TASK STATEMENT
Below are some records; return each one exactly as written.

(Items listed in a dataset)
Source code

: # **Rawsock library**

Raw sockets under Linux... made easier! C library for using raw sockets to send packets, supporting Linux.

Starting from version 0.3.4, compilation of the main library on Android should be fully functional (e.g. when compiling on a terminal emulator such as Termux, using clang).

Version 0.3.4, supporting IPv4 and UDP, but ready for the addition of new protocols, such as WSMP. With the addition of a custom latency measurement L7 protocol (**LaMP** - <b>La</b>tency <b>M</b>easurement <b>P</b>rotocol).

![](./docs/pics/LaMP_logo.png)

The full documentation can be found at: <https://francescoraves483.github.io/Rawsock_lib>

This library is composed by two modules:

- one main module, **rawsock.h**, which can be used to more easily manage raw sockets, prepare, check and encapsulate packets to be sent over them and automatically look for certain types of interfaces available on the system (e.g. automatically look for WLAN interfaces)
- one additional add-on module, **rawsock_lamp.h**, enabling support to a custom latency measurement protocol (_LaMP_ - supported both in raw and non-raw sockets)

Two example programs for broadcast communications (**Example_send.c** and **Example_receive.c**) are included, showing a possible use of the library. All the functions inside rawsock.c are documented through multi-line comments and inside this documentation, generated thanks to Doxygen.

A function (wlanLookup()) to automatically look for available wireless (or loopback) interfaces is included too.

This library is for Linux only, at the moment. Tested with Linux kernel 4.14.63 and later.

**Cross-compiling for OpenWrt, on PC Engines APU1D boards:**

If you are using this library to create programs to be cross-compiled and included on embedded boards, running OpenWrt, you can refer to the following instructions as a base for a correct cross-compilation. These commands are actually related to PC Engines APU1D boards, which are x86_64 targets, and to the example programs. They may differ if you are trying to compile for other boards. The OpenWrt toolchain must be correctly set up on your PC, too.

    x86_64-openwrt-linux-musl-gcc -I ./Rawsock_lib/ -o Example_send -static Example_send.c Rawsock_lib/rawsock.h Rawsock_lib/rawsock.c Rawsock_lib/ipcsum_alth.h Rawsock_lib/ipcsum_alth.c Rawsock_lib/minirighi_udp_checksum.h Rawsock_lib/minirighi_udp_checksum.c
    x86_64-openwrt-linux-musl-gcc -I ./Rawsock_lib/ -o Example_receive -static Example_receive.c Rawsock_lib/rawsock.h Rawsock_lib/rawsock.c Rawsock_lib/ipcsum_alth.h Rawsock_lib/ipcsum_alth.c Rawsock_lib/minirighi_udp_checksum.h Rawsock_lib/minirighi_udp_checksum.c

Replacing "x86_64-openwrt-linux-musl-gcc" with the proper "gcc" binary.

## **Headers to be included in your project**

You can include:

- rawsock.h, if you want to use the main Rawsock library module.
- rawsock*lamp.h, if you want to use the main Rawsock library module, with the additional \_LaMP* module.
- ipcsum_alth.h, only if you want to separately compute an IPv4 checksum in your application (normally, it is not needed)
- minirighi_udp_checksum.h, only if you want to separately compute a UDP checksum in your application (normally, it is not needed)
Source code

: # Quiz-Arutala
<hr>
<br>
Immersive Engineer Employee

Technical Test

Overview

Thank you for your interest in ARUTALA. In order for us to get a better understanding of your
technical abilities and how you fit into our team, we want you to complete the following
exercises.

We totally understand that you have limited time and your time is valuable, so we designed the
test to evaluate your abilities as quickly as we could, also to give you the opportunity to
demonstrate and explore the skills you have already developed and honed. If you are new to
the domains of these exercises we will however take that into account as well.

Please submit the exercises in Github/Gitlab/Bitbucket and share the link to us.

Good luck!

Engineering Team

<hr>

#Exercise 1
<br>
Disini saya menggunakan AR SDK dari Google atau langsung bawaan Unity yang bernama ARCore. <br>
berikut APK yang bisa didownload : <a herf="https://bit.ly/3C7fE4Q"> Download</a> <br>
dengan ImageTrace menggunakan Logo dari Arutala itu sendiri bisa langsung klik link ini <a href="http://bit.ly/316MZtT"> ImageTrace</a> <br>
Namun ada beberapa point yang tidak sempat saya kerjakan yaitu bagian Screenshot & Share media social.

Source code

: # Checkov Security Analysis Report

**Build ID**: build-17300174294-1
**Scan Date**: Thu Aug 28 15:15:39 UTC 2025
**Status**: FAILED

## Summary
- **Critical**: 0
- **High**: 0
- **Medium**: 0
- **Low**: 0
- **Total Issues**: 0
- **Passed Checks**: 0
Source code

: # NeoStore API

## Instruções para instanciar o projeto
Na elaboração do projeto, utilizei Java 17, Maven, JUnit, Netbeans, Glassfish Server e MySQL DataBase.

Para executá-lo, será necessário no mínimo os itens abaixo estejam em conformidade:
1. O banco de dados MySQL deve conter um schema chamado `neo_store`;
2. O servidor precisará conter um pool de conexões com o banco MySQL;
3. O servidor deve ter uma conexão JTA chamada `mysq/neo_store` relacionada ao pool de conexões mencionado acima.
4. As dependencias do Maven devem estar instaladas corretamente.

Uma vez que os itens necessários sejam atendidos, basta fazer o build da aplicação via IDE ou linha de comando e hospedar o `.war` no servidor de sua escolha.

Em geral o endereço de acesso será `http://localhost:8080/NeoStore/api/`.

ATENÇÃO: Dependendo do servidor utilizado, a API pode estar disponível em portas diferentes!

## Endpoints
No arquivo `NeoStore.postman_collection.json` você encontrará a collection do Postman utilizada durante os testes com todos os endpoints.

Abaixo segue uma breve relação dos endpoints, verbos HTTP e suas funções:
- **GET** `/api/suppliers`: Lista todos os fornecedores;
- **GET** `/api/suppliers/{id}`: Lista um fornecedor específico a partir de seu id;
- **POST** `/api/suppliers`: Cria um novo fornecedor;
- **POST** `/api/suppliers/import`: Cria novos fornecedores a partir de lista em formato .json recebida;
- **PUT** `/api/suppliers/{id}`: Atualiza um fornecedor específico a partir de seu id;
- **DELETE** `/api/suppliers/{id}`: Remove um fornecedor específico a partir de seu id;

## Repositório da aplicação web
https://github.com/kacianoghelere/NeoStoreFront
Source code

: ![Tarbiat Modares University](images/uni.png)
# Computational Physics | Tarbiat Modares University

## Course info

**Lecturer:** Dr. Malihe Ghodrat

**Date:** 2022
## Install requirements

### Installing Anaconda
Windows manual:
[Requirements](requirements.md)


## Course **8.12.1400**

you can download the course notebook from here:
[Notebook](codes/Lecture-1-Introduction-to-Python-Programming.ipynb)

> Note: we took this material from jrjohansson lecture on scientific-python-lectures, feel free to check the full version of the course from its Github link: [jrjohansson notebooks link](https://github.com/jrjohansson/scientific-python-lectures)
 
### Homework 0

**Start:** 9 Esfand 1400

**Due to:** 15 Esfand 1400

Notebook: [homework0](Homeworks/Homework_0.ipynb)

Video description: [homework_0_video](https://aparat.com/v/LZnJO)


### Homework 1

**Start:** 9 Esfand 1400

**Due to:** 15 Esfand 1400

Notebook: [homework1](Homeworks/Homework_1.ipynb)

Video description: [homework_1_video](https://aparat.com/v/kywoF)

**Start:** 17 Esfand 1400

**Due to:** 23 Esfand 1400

TASK SOLUTION
Source code

: # **Rawsock library**

Raw sockets under Linux... made easier! C library for using raw sockets to send packets, supporting Linux.

Starting from version 0.3.4, compilation of the main library on Android should be fully functional (e.g. when compiling on a terminal emulator such as Termux, using clang).

Version 0.3.4, supporting IPv4 and UDP, but ready for the addition of new protocols, such as WSMP. With the addition of a custom latency measurement L7 protocol (**LaMP** - <b>La</b>tency <b>M</b>easurement <b>P</b>rotocol).

![](./docs/pics/LaMP_logo.png)

The full documentation can be found at: <https://francescoraves483.github.io/Rawsock_lib>

This library is composed by two modules:

- one main module, **rawsock.h**, which can be used to more easily manage raw sockets, prepare, check and encapsulate packets to be sent over them and automatically look for certain types of interfaces available on the system (e.g. automatically look for WLAN interfaces)
- one additional add-on module, **rawsock_lamp.h**, enabling support to a custom latency measurement protocol (_LaMP_ - supported both in raw and non-raw sockets)

Two example programs for broadcast communications (**Example_send.c** and **Example_receive.c**) are included, showing a possible use of the library. All the functions inside rawsock.c are documented through multi-line comments and inside this documentation, generated thanks to Doxygen.

A function (wlanLookup()) to automatically look for available wireless (or loopback) interfaces is included too.

This library is for Linux only, at the moment. Tested with Linux kernel 4.14.63 and later.

**Cross-compiling for OpenWrt, on PC Engines APU1D boards:**

If you are using this library to create programs to be cross-compiled and included on embedded boards, running OpenWrt, you can refer to the following instructions as a base for a correct cross-compilation. These commands are actually related to PC Engines APU1D boards, which are x86_64 targets, and to the example programs. They may differ if you are trying to compile for other boards. The OpenWrt toolchain must be correctly set up on your PC, too.

    x86_64-openwrt-linux-musl-gcc -I ./Rawsock_lib/ -o Example_send -static Example_send.c Rawsock_lib/rawsock.h Rawsock_lib/rawsock.c Rawsock_lib/ipcsum_alth.h Rawsock_lib/ipcsum_alth.c Rawsock_lib/minirighi_udp_checksum.h Rawsock_lib/minirighi_udp_checksum.c
    x86_64-openwrt-linux-musl-gcc -I ./Rawsock_lib/ -o Example_receive -static Example_receive.c Rawsock_lib/rawsock.h Rawsock_lib/rawsock.c Rawsock_lib/ipcsum_alth.h Rawsock_lib/ipcsum_alth.c Rawsock_lib/minirighi_udp_checksum.h Rawsock_lib/minirighi_udp_checksum.c

Replacing "x86_64-openwrt-linux-musl-gcc" with the proper "gcc" binary.

## **Headers to be included in your project**

You can include:

- rawsock.h, if you want to use the main Rawsock library module.
- rawsock*lamp.h, if you want to use the main Rawsock library module, with the additional \_LaMP* module.
- ipcsum_alth.h, only if you want to separately compute an IPv4 checksum in your application (normally, it is not needed)
- minirighi_udp_checksum.h, only if you want to separately compute a UDP checksum in your application (normally, it is not needed)
Source code

: # Quiz-Arutala
<hr>
<br>
Immersive Engineer Employee

Technical Test

Overview

Thank you for your interest in ARUTALA. In order for us to get a better understanding of your
technical abilities and how you fit into our team, we want you to complete the following
exercises.

We totally understand that you have limited time and your time is valuable, so we designed the
test to evaluate your abilities as quickly as we could, also to give you the opportunity to
demonstrate and explore the skills you have already developed and honed. If you are new to
the domains of these exercises we will however take that into account as well.

Please submit the exercises in Github/Gitlab/Bitbucket and share the link to us.

Good luck!

Engineering Team

<hr>

#Exercise 1
<br>
Disini saya menggunakan AR SDK dari Google atau langsung bawaan Unity yang bernama ARCore. <br>
berikut APK yang bisa didownload : <a herf="https://bit.ly/3C7fE4Q"> Download</a> <br>
dengan ImageTrace menggunakan Logo dari Arutala itu sendiri bisa langsung klik link ini <a href="http://bit.ly/316MZtT"> ImageTrace</a> <br>
Namun ada beberapa point yang tidak sempat saya kerjakan yaitu bagian Screenshot & Share media social.

Source code

: # Checkov Security Analysis Report

**Build ID**: build-17300174294-1
**Scan Date**: Thu Aug 28 15:15:39 UTC 2025
**Status**: FAILED

## Summary
- **Critical**: 0
- **High**: 0
- **Medium**: 0
- **Low**: 0
- **Total Issues**: 0
- **Passed Checks**: 0
Source code

: # NeoStore API

## Instruções para instanciar o projeto
Na elaboração do projeto, utilizei Java 17, Maven, JUnit, Netbeans, Glassfish Server e MySQL DataBase.

Para executá-lo, será necessário no mínimo os itens abaixo estejam em conformidade:
1. O banco de dados MySQL deve conter um schema chamado `neo_store`;
2. O servidor precisará conter um pool de conexões com o banco MySQL;
3. O servidor deve ter uma conexão JTA chamada `mysq/neo_store` relacionada ao pool de conexões mencionado acima.
4. As dependencias do Maven devem estar instaladas corretamente.

Uma vez que os itens necessários sejam atendidos, basta fazer o build da aplicação via IDE ou linha de comando e hospedar o `.war` no servidor de sua escolha.

Em geral o endereço de acesso será `http://localhost:8080/NeoStore/api/`.

ATENÇÃO: Dependendo do servidor utilizado, a API pode estar disponível em portas diferentes!

## Endpoints
No arquivo `NeoStore.postman_collection.json` você encontrará a collection do Postman utilizada durante os testes com todos os endpoints.

Abaixo segue uma breve relação dos endpoints, verbos HTTP e suas funções:
- **GET** `/api/suppliers`: Lista todos os fornecedores;
- **GET** `/api/suppliers/{id}`: Lista um fornecedor específico a partir de seu id;
- **POST** `/api/suppliers`: Cria um novo fornecedor;
- **POST** `/api/suppliers/import`: Cria novos fornecedores a partir de lista em formato .json recebida;
- **PUT** `/api/suppliers/{id}`: Atualiza um fornecedor específico a partir de seu id;
- **DELETE** `/api/suppliers/{id}`: Remove um fornecedor específico a partir de seu id;

## Repositório da aplicação web
https://github.com/kacianoghelere/NeoStoreFront
Source code

: ![Tarbiat Modares University](images/uni.png)
# Computational Physics | Tarbiat Modares University

## Course info

**Lecturer:** Dr. Malihe Ghodrat

**Date:** 2022
## Install requirements

### Installing Anaconda
Windows manual:
[Requirements](requirements.md)


## Course **8.12.1400**

you can download the course notebook from here:
[Notebook](codes/Lecture-1-Introduction-to-Python-Programming.ipynb)

> Note: we took this material from jrjohansson lecture on scientific-python-lectures, feel free to check the full version of the course from its Github link: [jrjohansson notebooks link](https://github.com/jrjohansson/scientific-python-lectures)
 
### Homework 0

**Start:** 9 Esfand 1400

**Due to:** 15 Esfand 1400

Notebook: [homework0](Homeworks/Homework_0.ipynb)

Video description: [homework_0_video](https://aparat.com/v/LZnJO)


### Homework 1

**Start:** 9 Esfand 1400

**Due to:** 15 Esfand 1400

Notebook: [homework1](Homeworks/Homework_1.ipynb)

Video description: [homework_1_video](https://aparat.com/v/kywoF)

**Start:** 17 Esfand 1400

**Due to:** 23 Esfand 1400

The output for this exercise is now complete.